> [YOUR GOAL]:
Return a copy of every line in the records that includes the word "meta".
***
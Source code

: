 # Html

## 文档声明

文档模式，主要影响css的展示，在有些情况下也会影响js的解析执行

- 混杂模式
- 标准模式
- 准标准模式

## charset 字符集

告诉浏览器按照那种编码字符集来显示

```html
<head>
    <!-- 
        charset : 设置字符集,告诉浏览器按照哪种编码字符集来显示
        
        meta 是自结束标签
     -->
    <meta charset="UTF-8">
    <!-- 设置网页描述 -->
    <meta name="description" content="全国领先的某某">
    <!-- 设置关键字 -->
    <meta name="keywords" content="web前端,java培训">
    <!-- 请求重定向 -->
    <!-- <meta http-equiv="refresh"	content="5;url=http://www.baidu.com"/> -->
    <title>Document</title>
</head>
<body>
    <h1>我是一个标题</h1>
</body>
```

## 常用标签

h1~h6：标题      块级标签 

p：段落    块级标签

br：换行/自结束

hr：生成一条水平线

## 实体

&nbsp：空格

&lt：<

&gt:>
***
> [REPLY TO THE TASK]:
        meta 是自结束标签
    <meta charset="UTF-8">
    <meta name="description" content="全国领先的某某">
    <meta name="keywords" content="web前端,java培训">
    <!-- <meta http-equiv="refresh"	content="5;url=http://www.baidu.com"/> -->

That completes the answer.